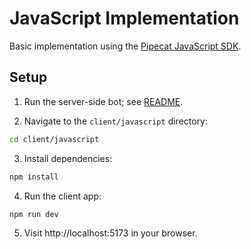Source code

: # JavaScript Implementation

Basic implementation using the [Pipecat JavaScript SDK](https://docs.pipecat.ai/client/js/introduction).

## Setup

1. Run the server-side bot; see [README](../../server/README).

2. Navigate to the `client/javascript` directory:

```bash
cd client/javascript
```

3. Install dependencies:

```bash
npm install
```

4. Run the client app:

```
npm run dev
```

5. Visit http://localhost:5173 in your browser.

::::::::

▶ **WHAT IS BEING ASKED**: Please print the data above once more, exactly and without images.

▶ **TASK ANSWER**:
Source code

: # JavaScript Implementation

Basic implementation using the [Pipecat JavaScript SDK](https://docs.pipecat.ai/client/js/introduction).

## Setup

1. Run the server-side bot; see [README](../../server/README).

2. Navigate to the `client/javascript` directory:

```bash
cd client/javascript
```

3. Install dependencies:

```bash
npm install
```

4. Run the client app:

```
npm run dev
```

5. Visit http://localhost:5173 in your browser.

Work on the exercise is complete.